## What to do
Establish the number of lines below that contain the string "host". State that number alone.

## Excerpted records
▼▼▼

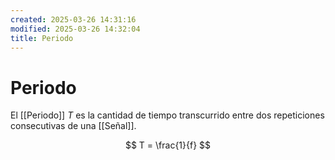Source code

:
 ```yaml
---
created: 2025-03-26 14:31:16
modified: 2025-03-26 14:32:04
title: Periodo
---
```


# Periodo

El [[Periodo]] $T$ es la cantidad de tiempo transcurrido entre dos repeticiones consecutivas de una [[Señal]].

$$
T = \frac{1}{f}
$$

▲▲▲
▼▼▼

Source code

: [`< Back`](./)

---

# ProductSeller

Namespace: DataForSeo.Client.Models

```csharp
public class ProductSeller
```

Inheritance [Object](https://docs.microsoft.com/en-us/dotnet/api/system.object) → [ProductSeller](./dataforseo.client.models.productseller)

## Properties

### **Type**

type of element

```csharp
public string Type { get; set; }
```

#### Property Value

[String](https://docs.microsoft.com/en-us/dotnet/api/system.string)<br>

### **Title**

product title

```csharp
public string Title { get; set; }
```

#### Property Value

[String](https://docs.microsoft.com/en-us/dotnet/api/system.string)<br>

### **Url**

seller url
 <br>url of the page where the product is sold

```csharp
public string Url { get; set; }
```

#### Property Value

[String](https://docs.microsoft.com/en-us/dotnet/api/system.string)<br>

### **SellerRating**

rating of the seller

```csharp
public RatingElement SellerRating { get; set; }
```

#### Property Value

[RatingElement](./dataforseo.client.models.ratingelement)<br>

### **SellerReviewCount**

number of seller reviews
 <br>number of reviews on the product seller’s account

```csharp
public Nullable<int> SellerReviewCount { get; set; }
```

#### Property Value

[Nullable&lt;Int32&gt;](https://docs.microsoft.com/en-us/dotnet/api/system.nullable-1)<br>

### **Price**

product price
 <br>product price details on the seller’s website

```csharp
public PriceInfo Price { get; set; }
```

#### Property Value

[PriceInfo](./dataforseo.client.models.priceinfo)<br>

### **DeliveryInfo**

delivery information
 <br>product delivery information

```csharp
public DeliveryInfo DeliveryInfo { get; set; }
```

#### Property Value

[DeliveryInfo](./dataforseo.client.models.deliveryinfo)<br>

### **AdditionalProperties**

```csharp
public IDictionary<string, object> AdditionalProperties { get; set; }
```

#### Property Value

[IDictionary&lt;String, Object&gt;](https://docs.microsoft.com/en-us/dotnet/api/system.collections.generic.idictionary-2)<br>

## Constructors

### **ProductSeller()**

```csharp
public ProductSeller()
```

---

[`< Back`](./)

▲▲▲
▼▼▼

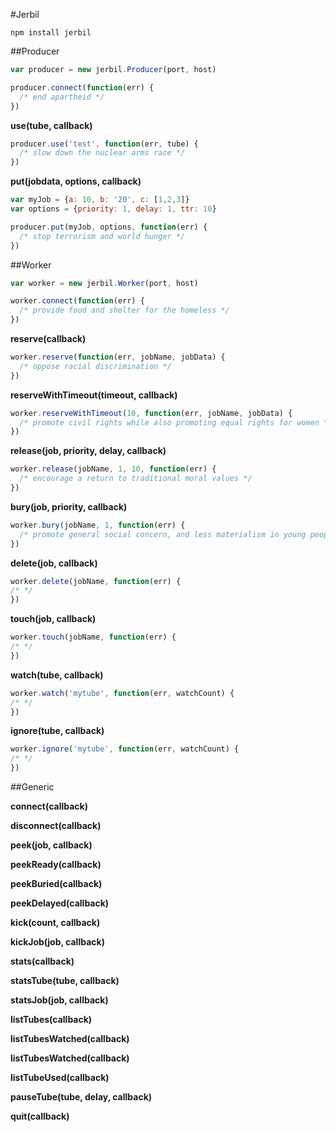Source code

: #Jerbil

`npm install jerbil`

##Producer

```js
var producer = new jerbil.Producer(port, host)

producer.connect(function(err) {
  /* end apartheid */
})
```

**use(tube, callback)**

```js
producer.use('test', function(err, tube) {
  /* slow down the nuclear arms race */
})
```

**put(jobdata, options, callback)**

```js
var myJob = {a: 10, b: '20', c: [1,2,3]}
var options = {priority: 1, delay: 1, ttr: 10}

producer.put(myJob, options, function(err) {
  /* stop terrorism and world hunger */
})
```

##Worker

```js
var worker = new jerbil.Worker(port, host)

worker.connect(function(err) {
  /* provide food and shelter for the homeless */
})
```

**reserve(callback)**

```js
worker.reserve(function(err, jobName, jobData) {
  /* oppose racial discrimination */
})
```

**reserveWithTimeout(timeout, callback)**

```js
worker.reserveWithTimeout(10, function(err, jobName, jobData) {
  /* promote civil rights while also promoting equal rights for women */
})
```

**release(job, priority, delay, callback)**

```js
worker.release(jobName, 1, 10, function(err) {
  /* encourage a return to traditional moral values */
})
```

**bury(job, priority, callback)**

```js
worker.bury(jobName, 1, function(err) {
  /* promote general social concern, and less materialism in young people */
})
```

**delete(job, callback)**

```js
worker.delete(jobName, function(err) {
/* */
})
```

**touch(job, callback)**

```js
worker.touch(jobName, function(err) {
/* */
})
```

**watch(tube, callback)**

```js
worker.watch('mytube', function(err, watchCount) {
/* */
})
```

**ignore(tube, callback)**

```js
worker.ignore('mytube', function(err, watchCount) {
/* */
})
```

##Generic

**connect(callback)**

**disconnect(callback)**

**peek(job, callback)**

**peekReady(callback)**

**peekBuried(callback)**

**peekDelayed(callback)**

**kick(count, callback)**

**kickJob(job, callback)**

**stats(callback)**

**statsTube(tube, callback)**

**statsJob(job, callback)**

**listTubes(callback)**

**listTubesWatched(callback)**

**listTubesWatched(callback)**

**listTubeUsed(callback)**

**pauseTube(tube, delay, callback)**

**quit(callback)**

▲▲▲

## Exercise result
2